The usage of deep neural network improves distinguishing COVID-19 from other suspected viral pneumonia by clinicians on chest CT: a real-world study.
Researchers
Journal
Modalities
Models
Abstract
Based on the current clinical routine, we aimed to develop a novel deep learning model to distinguish coronavirus disease 2019 (COVID-19) pneumonia from other types of pneumonia and validate it with a real-world dataset (RWD).
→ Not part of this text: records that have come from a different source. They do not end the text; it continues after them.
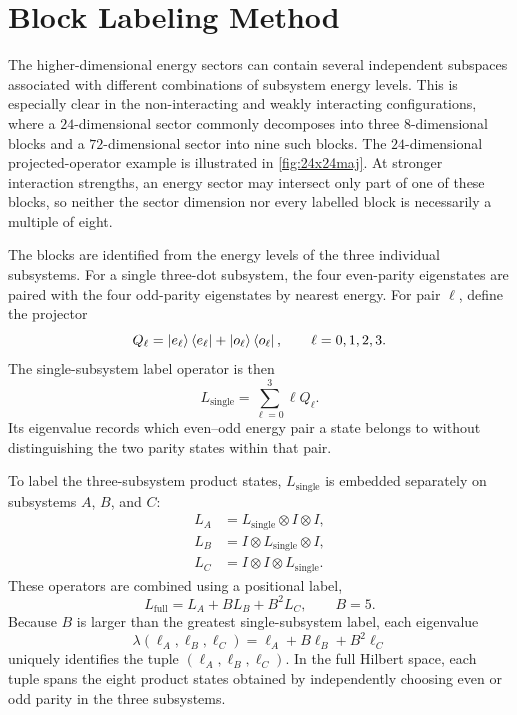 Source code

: \chapter{Block Labeling Method}
\label{app:block_label_method}
The higher-dimensional energy sectors can contain several independent
subspaces associated with different combinations of subsystem energy levels.
This is especially clear in the non-interacting and weakly interacting
configurations, where a \(24\)-dimensional sector commonly decomposes into
three \(8\)-dimensional blocks and a \(72\)-dimensional sector into nine such
blocks. The \(24\)-dimensional projected-operator example is illustrated in
\cref{fig:24x24maj}. At stronger interaction strengths, an energy
sector may intersect only part of one of these blocks, so neither the sector
dimension nor every labelled block is necessarily a multiple of eight.



The blocks are identified from the energy levels of the three individual
subsystems. For a single three-dot subsystem, the four even-parity
eigenstates are paired with the four odd-parity eigenstates by nearest energy.
For pair \(\ell\), define the projector
\begin{equation}
  Q_{\ell}
  =
  \ket{e_{\ell}}\bra{e_{\ell}}
  +
  \ket{o_{\ell}}\bra{o_{\ell}},
  \qquad
  \ell=0,1,2,3.
\end{equation}
The single-subsystem label operator is then
\begin{equation}
  L_{\mathrm{single}}
  =
  \sum_{\ell=0}^{3} \ell Q_{\ell}.
\end{equation}
Its eigenvalue records which even--odd energy pair a state belongs to without
distinguishing the two parity states within that pair.

To label the three-subsystem product states, \(L_{\mathrm{single}}\) is
embedded separately on subsystems \(A\), \(B\), and \(C\):
\begin{equation}
  \begin{aligned}
    L_A &= L_{\mathrm{single}}\otimes I\otimes I,\\
    L_B &= I\otimes L_{\mathrm{single}}\otimes I,\\
    L_C &= I\otimes I\otimes L_{\mathrm{single}}.
  \end{aligned}
\end{equation}
These operators are combined using a positional label,
\begin{equation}
  L_{\mathrm{full}}
  =
  L_A + B L_B + B^2 L_C,
  \qquad B=5.
\end{equation}
Because \(B\) is larger than the greatest single-subsystem label, each
eigenvalue
\begin{equation}
  \lambda(\ell_A,\ell_B,\ell_C)
  =
  \ell_A+B\ell_B+B^2\ell_C
\end{equation}
uniquely identifies the tuple \((\ell_A,\ell_B,\ell_C)\). In the full Hilbert
space, each tuple spans the eight product states obtained by independently
choosing even or odd parity in the three subsystems.

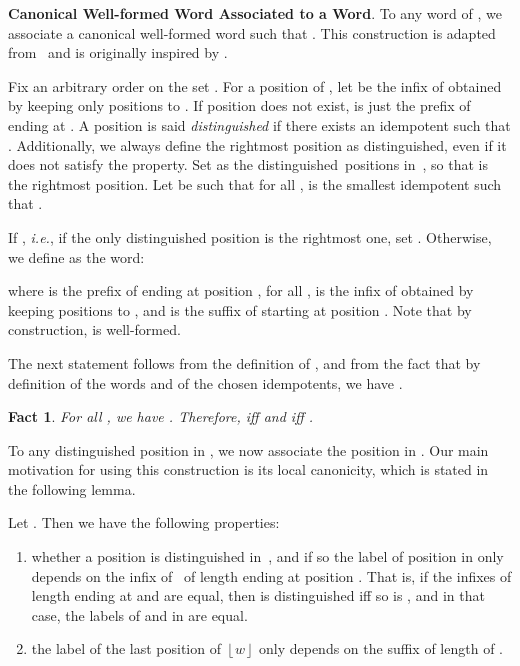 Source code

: \documentclass[a4paper,USenglish]{lipics}
\newcommand{\croch}[1]{\ensuremath{\left\lfloor #1 \right\rfloor}\xspace}
\newcommand\highlight[1]{\par\bigskip\noindent\textbf{\sffamily #1}.}
\theoremstyle{plain}
\newtheorem{fact}[theorem]{Fact}
\begin{document}
\highlight{Canonical Well-formed Word Associated to a Word} To any word 
of , we associate a canonical well-formed word  such that . This construction is
adapted from~\cite{PSDAD} and is originally inspired by \cite{Str85}.

Fix an arbitrary order on the set .
For a position  of , let  be the infix of  obtained by
keeping only positions  to . If position  does not
exist,  is just the prefix of  ending at . A position  is said
\emph{distinguished} if there exists an idempotent  such that
. Additionally, we always define the
rightmost position as distinguished, even if it does not satisfy the
property. Set  as the distinguished~positions in~, so
that  is the rightmost position. Let  be such
that for all ,  is the smallest idempotent such that
.

If , \emph{i.e.}, if the only distinguished position is the rightmost one,
set . Otherwise, we define  as the word:

\noindent where  is the prefix of  ending at position , for all ,  is the infix of  obtained by keeping positions 
to , and  is the suffix of  starting at position
. Note that by construction,  is well-formed.

The next statement follows from the definition of , and from the fact
that by definition of the words  and of the chosen idempotents, we have
.

\begin{fact} \label{fct:sametype}
  For all , we have . Therefore, 
  iff  and  iff .
\end{fact}

To any distinguished position  in , we now
associate the position  in . Our main
motivation for using this construction is its local canonicity, which is stated
in the following lemma.

\begin{lemma} \label{lem:canonic}
  Let . Then we have the following
  properties:
  \begin{enumerate}[label=,ref=]
  \item\label{item:5} whether a position  is distinguished in~, and if so the label of position 
    in  only depends on the infix of~ of length 
    ending at position . That is, if the infixes of length  ending at
     and  are equal, then  is distinguished iff so is , and in that case,
    the labels of  and  in  are equal.
  \item the label of the last position of \croch{w} only depends on
    the suffix of length  of .
  \end{enumerate}
\end{lemma}
\end{document}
A total of 563 chest CT scans of 380 patients (227/380 were diagnosed with COVID-19 pneumonia) from 5 hospitals were collected to train our deep learning (DL) model. Lung regions were extracted by U-net, then transformed and fed to pre-trained ResNet-50-based IDANNet (Identification and Analysis of New covid-19 Net) to produce a diagnostic probability. Fivefold cross-validation was employed to validate the application of our model. Another 318 scans of 316 patients (243/316 were diagnosed with COVID-19 pneumonia) from 2 other hospitals were enrolled prospectively as the RWDs to testify our DL model’s performance and compared it with that from 3 experienced radiologists.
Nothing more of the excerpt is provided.